**Problem requirements**: Copy out the full data exactly as given; pictures should not be included.
------ Material to process
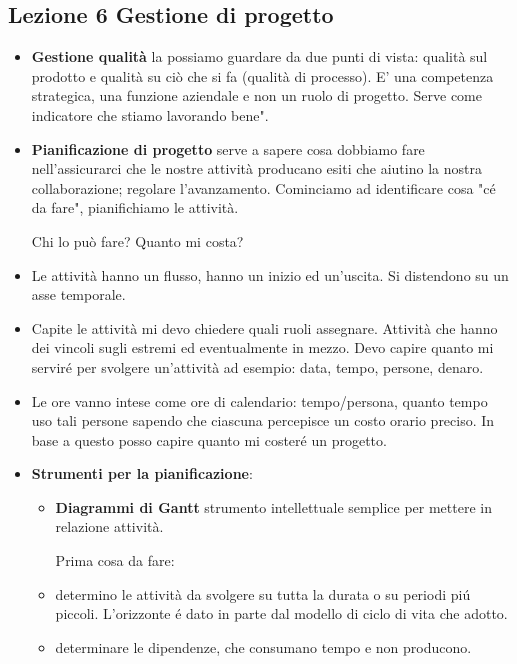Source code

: \documentclass[a4paper,10pt] {article}
\begin{document}
\begin{itemize}
\section{Lezione 6 Gestione di progetto}
\begin{itemize}

\item \textbf{Gestione qualità} la possiamo guardare da due punti di vista: 
qualità sul prodotto e qualità su ciò che si fa (qualità di processo). 
E' una competenza strategica, una funzione aziendale e non un ruolo di progetto.
Serve come indicatore che stiamo lavorando bene". 


\item \textbf{Pianificazione di progetto} serve a sapere cosa dobbiamo fare 
nell'assicurarci che le nostre attività producano esiti che aiutino la nostra 
collaborazione; regolare l'avanzamento. 
Cominciamo ad identificare cosa "cé da fare", pianifichiamo le attività.

Chi lo può fare? 
Quanto mi costa? 

\item Le attività hanno un 
flusso, hanno un inizio ed un'uscita. Si 
distendono su un asse temporale.

\item Capite le attività mi devo chiedere quali ruoli assegnare. Attività 
che hanno dei vincoli sugli estremi ed eventualmente in mezzo. Devo capire 
quanto mi serviré per svolgere un'attività ad esempio: data,
tempo, persone, denaro.

\item Le ore vanno intese come ore di calendario: 
tempo/persona, quanto tempo uso tali persone sapendo che ciascuna percepisce un 
costo orario preciso. In base a questo posso capire quanto mi costeré un 
progetto.

\item \textbf{Strumenti per la pianificazione}:
\begin{itemize}

\item \textbf{Diagrammi di Gantt} strumento intellettuale semplice per mettere 
in relazione attività. 

Prima cosa da fare: 

\item determino le attività da svolgere su tutta la durata o su periodi 
pi\'u piccoli. L'orizzonte é dato in parte dal modello di ciclo di vita che 
adotto.

\item determinare le dipendenze, che consumano tempo e non producono. 


\end{itemize}
\end{itemize}
\end{itemize}
\end{document}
------------
**Solution to the problem**:
Source code

: \documentclass[a4paper,10pt] {article}
\begin{document}
\begin{itemize}
\section{Lezione 6 Gestione di progetto}
\begin{itemize}

\item \textbf{Gestione qualità} la possiamo guardare da due punti di vista: 
qualità sul prodotto e qualità su ciò che si fa (qualità di processo). 
E' una competenza strategica, una funzione aziendale e non un ruolo di progetto.
Serve come indicatore che stiamo lavorando bene". 


\item \textbf{Pianificazione di progetto} serve a sapere cosa dobbiamo fare 
nell'assicurarci che le nostre attività producano esiti che aiutino la nostra 
collaborazione; regolare l'avanzamento. 
Cominciamo ad identificare cosa "cé da fare", pianifichiamo le attività.

Chi lo può fare? 
Quanto mi costa? 

\item Le attività hanno un 
flusso, hanno un inizio ed un'uscita. Si 
distendono su un asse temporale.

\item Capite le attività mi devo chiedere quali ruoli assegnare. Attività 
che hanno dei vincoli sugli estremi ed eventualmente in mezzo. Devo capire 
quanto mi serviré per svolgere un'attività ad esempio: data,
tempo, persone, denaro.

\item Le ore vanno intese come ore di calendario: 
tempo/persona, quanto tempo uso tali persone sapendo che ciascuna percepisce un 
costo orario preciso. In base a questo posso capire quanto mi costeré un 
progetto.

\item \textbf{Strumenti per la pianificazione}:
\begin{itemize}

\item \textbf{Diagrammi di Gantt} strumento intellettuale semplice per mettere 
in relazione attività. 

Prima cosa da fare: 

\item determino le attività da svolgere su tutta la durata o su periodi 
pi\'u piccoli. L'orizzonte é dato in parte dal modello di ciclo di vita che 
adotto.

\item determinare le dipendenze, che consumano tempo e non producono. 


\end{itemize}
\end{itemize}
\end{itemize}
\end{document}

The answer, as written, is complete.